I'm studying William Fulton's "Algebraic Curves," and I'm currently studying projective plane curves. One of the problems in the section asks us to find the tangents to $xy^4+yz^4+xz^4$ at its multiple points. However, nowhere in the section does he define what the tangent is.
The only thing he comments on is, "We can define a line L to be tangent to a curve F at P if $I(P, F \bigcap L)>m_P(F).$" Where $m_P(F)$ denotes the multiplicity of $F$ at $P$, and $I(P,F\bigcap L)$ is the intersection number of $F$ and $L$ and $P$. How am I supposed to use this to find the tangent lines to a given curve?
I know how to do this with an affine plane-curve, and my intuition was to find a tangent line in the affine case at the level curve $Z=1$, and then find the plane which contains that line, and define it as the tangent line to $xy^4+yz^4+xz^4$, but based off of examples I've been trying to piece together online, it seems like this is the incorrect definition.

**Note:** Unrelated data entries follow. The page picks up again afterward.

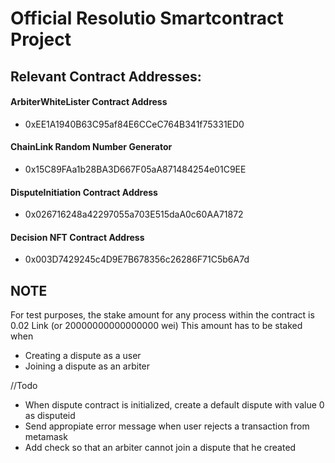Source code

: # Official Resolutio Smartcontract Project

## Relevant Contract Addresses:
#### ArbiterWhiteLister Contract Address 
- 0xEE1A1940B63C95af84E6CCeC764B341f75331ED0
#### ChainLink Random Number Generator
- 0x15C89FAa1b28BA3D667F05aA871484254e01C9EE
#### DisputeInitiation Contract Address
- 0x026716248a42297055a703E515daA0c60AA71872
#### Decision NFT Contract Address
- 0x003D7429245c4D9E7B678356c26286F71C5b6A7d

## NOTE
For test purposes, the stake amount for any process within the contract is 0.02 Link (or 20000000000000000 wei)
This amount has to be staked when
- Creating a dispute as a user
- Joining a dispute as an arbiter

//Todo
- When dispute contract is initialized, create a default dispute with value 0 as disputeid 
- Send appropiate error message when user rejects a transaction from metamask
- Add check so that an arbiter cannot join a dispute that he created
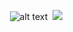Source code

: 
‎ ‎  ‎  ‎  ‎  ‎  ‎   ![alt text](https://files.catbox.moe/zrtdw3.gif)
‎  ![](https://komarev.com/ghpvc/?username=boothiIl&color=e22a1a&style=plastic&label=⌖&base=100)

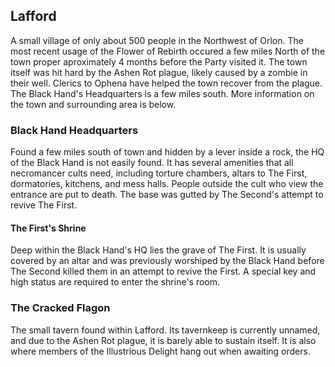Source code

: ## Lafford

A small village of only about 500 people in the Northwest of Orlon. The most recent usage of the Flower of Rebirth occured a few miles North of the town proper aproximately 4 months before the Party visited it. The town itself was hit hard by the Ashen Rot plague, likely caused by a zombie in their well. Clerics to Ophena have helped the town recover from the plague. The Black Hand's Headquarters is a few miles south. More information on the town and surrounding area is below.

### Black Hand Headquarters

Found a few miles south of town and hidden by a lever inside a rock, the HQ of the Black Hand is not easily found. It has several amenities that all necromancer cults need, including torture chambers, altars to The First, dormatories, kitchens, and mess halls. People outside the cult who view the entrance are put to death. The base was gutted by The Second's attempt to revive The First.

#### The First's Shrine

Deep within the Black Hand's HQ lies the grave of The First. It is usually covered by an altar and was previously worshiped by the Black Hand before The Second killed them in an attempt to revive the First. A special key and high status are required to enter the shrine's room.

### The Cracked Flagon

The small tavern found within Lafford. Its tavernkeep is currently unnamed, and due to the Ashen Rot plague, it is barely able to sustain itself. It is also where members of the Illustrious Delight hang out when awaiting orders.

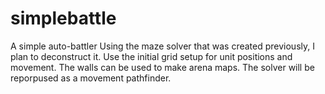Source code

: # simplebattle
A simple auto-battler
Using the maze solver that was created previously, I plan to deconstruct it. Use the initial grid setup for unit positions and movement. The walls can be used to make arena maps. The solver will be reporpused as a movement pathfinder.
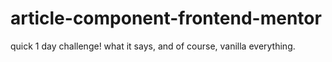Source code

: # article-component-frontend-mentor
quick 1 day challenge! what it says, and of course, vanilla everything.

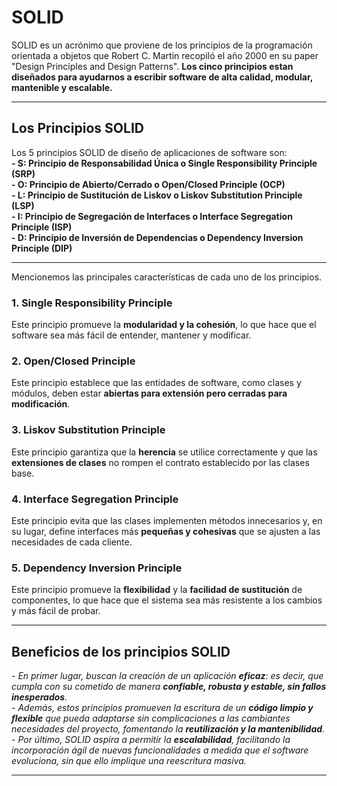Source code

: # SOLID
SOLID es un acrónimo que proviene de los principios de la programación orientada a objetos que Robert C. Martin recopiló el año 2000 en su paper "Design Principles and Design Patterns".
**Los cinco principios estan diseñados para ayudarnos a escribir software de alta calidad, modular, mantenible y escalable.**
***
## Los Principios SOLID
Los 5 principios SOLID de diseño de aplicaciones de software son:  
**- S: Principio de Responsabilidad Única o Single Responsibility Principle (SRP)**  
**- O: Principio de Abierto/Cerrado o Open/Closed Principle (OCP)**  
**- L: Principio de Sustitución de Liskov o Liskov Substitution Principle (LSP)**  
**- I: Principio de Segregación de Interfaces o Interface Segregation Principle (ISP)**  
**- D: Principio de Inversión de Dependencias o Dependency Inversion Principle (DIP)**  
***
Mencionemos las principales características de cada uno de los principios.
### 1. Single Responsibility Principle
Este principio promueve la **modularidad y la cohesión**, lo que hace que el software sea más fácil de entender, mantener y modificar.
### 2. Open/Closed Principle
Este principio establece que las entidades de software, como clases y módulos, deben estar **abiertas para extensión pero cerradas para modificación**.
### 3. Liskov Substitution Principle
Este principio garantiza que la **herencia** se utilice correctamente y que las **extensiones de clases** no rompen el contrato establecido por las clases base.
### 4. Interface Segregation Principle
Este principio evita que las clases implementen métodos innecesarios y, en su lugar, define interfaces más **pequeñas y cohesivas** que se ajusten a las necesidades de cada cliente.
### 5. Dependency Inversion Principle
Este principio promueve la **flexibilidad** y la **facilidad de sustitución** de componentes, lo que hace que el sistema sea más resistente a los cambios y más fácil de probar.
***
## Beneficios de los principios SOLID
*- En primer lugar, buscan la creación de un aplicación **eficaz**: es decir, que cumpla con su cometido de manera **confiable, robusta y estable, sin fallos inesperados**.*  
*- Además, estos principios promueven la escritura de un **código limpio y flexible** que pueda adaptarse sin complicaciones a las cambiantes necesidades del proyecto, fomentando la **reutilización y la mantenibilidad**.*  
*- Por último, SOLID aspira a permitir la **escalabilidad**, facilitando la incorporación ágil de nuevas funcionalidades a medida que el software evoluciona, sin que ello implique una reescritura masiva.*  
***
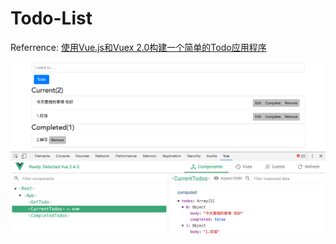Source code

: # Todo-List

Referrence: [使用Vue.js和Vuex 2.0构建一个简单的Todo应用程序](https://www.w3cplus.com/vue/build-a-simple-todo-app-with-vue-js.html)

![](https://raw.githubusercontent.com/ykl124/Todo-List/8926d6d1c783241fca2859fe4227301d21fcb276/Documents/ctrip/my-project/simple-todo/readme.png)
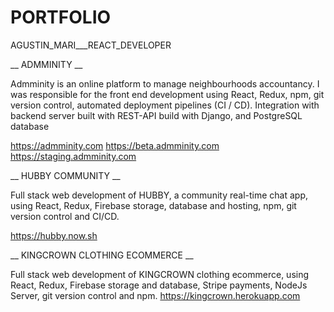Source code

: # PORTFOLIO
AGUSTIN_MARI___REACT_DEVELOPER


__ ADMMINITY __

Admminity is an online platform to manage neighbourhoods accountancy. 
I was responsible for the front end development using React, Redux, npm, git version control, automated deployment pipelines (CI / CD). Integration with backend server built with REST-API build with Django, and PostgreSQL database       

https://admminity.com 
https://beta.admminity.com  
https://staging.admminity.com



__ HUBBY COMMUNITY __

Full stack web development of HUBBY, a community real-time chat app, using React, Redux, Firebase storage, database and hosting, npm, git version control and CI/CD.                                                    

https://hubby.now.sh 



__ KINGCROWN CLOTHING ECOMMERCE __

Full stack web development of KINGCROWN clothing ecommerce,  using React, Redux, Firebase storage and database, Stripe payments, NodeJs Server, git version control and npm.                                                                                                                                                                                                       https://kingcrown.herokuapp.com
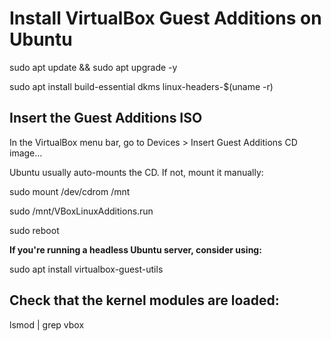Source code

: # Install VirtualBox Guest Additions on Ubuntu

sudo apt update && sudo apt upgrade -y

sudo apt install build-essential dkms linux-headers-$(uname -r)

## Insert the Guest Additions ISO

In the VirtualBox menu bar, go to Devices > Insert Guest Additions CD image…

Ubuntu usually auto-mounts the CD. If not, mount it manually:

sudo mount /dev/cdrom /mnt

sudo /mnt/VBoxLinuxAdditions.run

sudo reboot

**If you're running a headless Ubuntu server, consider using:**

sudo apt install virtualbox-guest-utils

## Check that the kernel modules are loaded:

lsmod | grep vbox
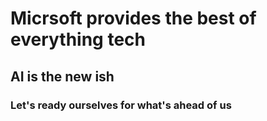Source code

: # Micrsoft provides the best of everything tech
## AI is the new ish
### Let's ready ourselves for what's ahead of us
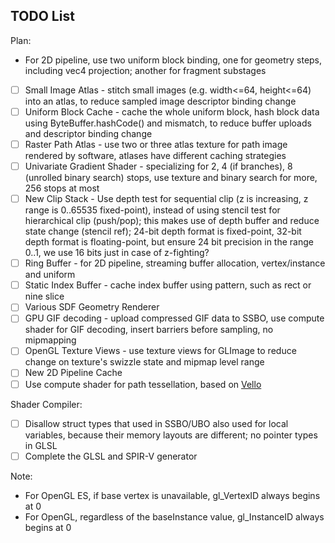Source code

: ## TODO List
Plan:
* For 2D pipeline, use two uniform block binding, one for geometry steps, including vec4 projection;
  another for fragment substages

- [ ] Small Image Atlas - stitch small images (e.g. width<=64, height<=64) into an atlas, to reduce
  sampled image descriptor binding change
- [ ] Uniform Block Cache - cache the whole uniform block, hash block data using ByteBuffer.hashCode()
  and mismatch, to reduce buffer uploads and descriptor binding change
- [ ] Raster Path Atlas - use two or three atlas texture for path image rendered by software, atlases have
  different caching strategies
- [ ] Univariate Gradient Shader - specializing for 2, 4 (if branches), 8 (unrolled binary search) stops,
  use texture and binary search for more, 256 stops at most
- [ ] New Clip Stack - Use depth test for sequential clip (z is increasing, z range is 0..65535 fixed-point),
  instead of using stencil test for hierarchical clip (push/pop); this makes use of depth buffer and
  reduce state change (stencil ref); 24-bit depth format is fixed-point, 32-bit depth format is
  floating-point, but ensure 24 bit precision in the range 0..1, we use 16 bits just in case of z-fighting?
- [ ] Ring Buffer - for 2D pipeline, streaming buffer allocation, vertex/instance and uniform
- [ ] Static Index Buffer - cache index buffer using pattern, such as rect or nine slice
- [ ] Various SDF Geometry Renderer
- [ ] GPU GIF decoding - upload compressed GIF data to SSBO, use compute shader for GIF decoding, insert
  barriers before sampling, no mipmapping
- [ ] OpenGL Texture Views - use texture views for GLImage to reduce change on texture's swizzle state
  and mipmap level range
- [ ] New 2D Pipeline Cache
- [ ] Use compute shader for path tessellation, based on [Vello](https://github.com/linebender/vello)

Shader Compiler:
- [ ] Disallow struct types that used in SSBO/UBO also used for local variables, because their memory
  layouts are different; no pointer types in GLSL
- [ ] Complete the GLSL and SPIR-V generator

Note:
* For OpenGL ES, if base vertex is unavailable, gl_VertexID always begins at 0
* For OpenGL, regardless of the baseInstance value, gl_InstanceID always begins at 0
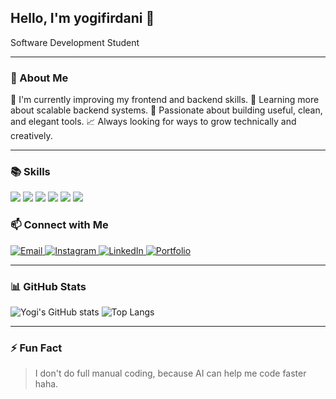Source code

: ## Hello, I'm yogifirdani 👋

Software Development Student

---

<!--
**yogifirdani/yogifirdani** is a ✨ _special_ ✨ repository because its `README.md` (this file) appears on your GitHub profile.

Here are some ideas to get you started:

- 🔭 I’m currently working on ...
- 🌱 I’m currently learning ...
- 👯 I’m looking to collaborate on ...
- 🤔 I’m looking for help with ...
- 💬 Ask me about ...
- 📫 How to reach me: ...
- 😄 Pronouns: ...
- ⚡ Fun fact: ...
-->

### 🧠 About Me

💼 I'm currently improving my frontend and backend skills.
🌱 Learning more about scalable backend systems.
🧩 Passionate about building useful, clean, and elegant tools.
📈 Always looking for ways to grow technically and creatively.

---

### 📚 Skills

<p align="left"> <img src="https://img.shields.io/badge/HTML5-E34F26?style=for-the-badge&logo=html5&logoColor=white" /> <img src="https://img.shields.io/badge/CSS3-1572B6?style=for-the-badge&logo=css3&logoColor=white" /> <img src="https://img.shields.io/badge/JavaScript-F7DF1E?style=for-the-badge&logo=javascript&logoColor=black" /> <img src="https://img.shields.io/badge/PHP-777BB4?style=for-the-badge&logo=php&logoColor=white" /> <img src="https://img.shields.io/badge/TailwindCSS-38B2AC?style=for-the-badge&logo=tailwind-css&logoColor=white" /> <img src="https://img.shields.io/badge/Git-F05032?style=for-the-badge&logo=git&logoColor=white" /> </p>

### 📫 Connect with Me

<p align="left"> 
<a href="mailto:yogifirdani02@gmail.com" target="_blank"> 
<img src="https://img.shields.io/badge/Email-D14836?style=for-the-badge&logo=gmail&logoColor=white" alt="Email" /> </a> 

<a href="https://www.instagram.com/achyfrdni_/?utm_source=ig_web_button_share_sheet" target="_blank">
<img src="https://img.shields.io/badge/Instagram-E4405F?style=for-the-badge&logo=instagram&logoColor=white" alt="Instagram" /> <a>

<a href="https://linkedin.com/in/achmad-yogi-firdani" target="_blank">
<img src="https://img.shields.io/badge/LinkedIn-0077B5?style=for-the-badge&logo=linkedin&logoColor=white" alt="LinkedIn" /> </a>

<a href="https://yogifirdani.github.io/portofolio/" target="_blank"> 
<img src="https://img.shields.io/badge/Portfolio-000000?style=for-the-badge&logo=githubpages&logoColor=white" alt="Portfolio" /> </a> </p>

---

### 📊 GitHub Stats

![Yogi's GitHub stats](https://github-readme-stats.vercel.app/api?username=yogifirdani&show_icons=true&theme=github_dark&hide_border=true)
![Top Langs](https://github-readme-stats.vercel.app/api/top-langs/?username=yogifirdani&layout=compact&theme=github_dark&hide_border=true)

---

### ⚡ Fun Fact

> I don't do full manual coding, because AI can help me code faster haha.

It can be shown (by taking the gradient of $f=xy^4+yz^4+xz^4$) that the multiple points of $V(f)$ are of the form $[x:0:0]$ where $0 \ne x \in K$ ($K$ an algebraically closed field). Let $P=[1:0:0] \in \mathbb{P}^2.$ Note that there are more multiple points than this, but the tangents are easy to find once this first case is established (it is just cumbersome to type). Then, $f(1,y,z)=y^4+yz^4+z^4$. We will consider this as an affine variety, taking its projective closure at the end. Since $P=[1:0:0]$, in $\mathbb{A}^2$ we will consider the point $(0,0)$, and to find the tangent lines we will consider the leading for of $f(1,x,y)$, which is $y^4+z^4$. The leading form factors as follows: $$y^4+z^4=(y^2+\omega z^2)(y^2- \omega z^2)$$ where $\omega$ denotes $(-1)^{1/2} \in K$. Then, the above simplifies further to $$(y-\omega^{1/2}z)(y+\omega^{1/2}z)(y-(-\omega)^{1/2}z)(y+(-\omega)^{1/2}z). $$ Thus, each of those components are the tangents to $f(1,y,z)$. Each component is already homogenous, and so homogenizing the components (taking the projective closure) has no effect. It then follows that each component in the factorization of $y^4+z^4$ is tangent to $f$ at $[1:0:0]$.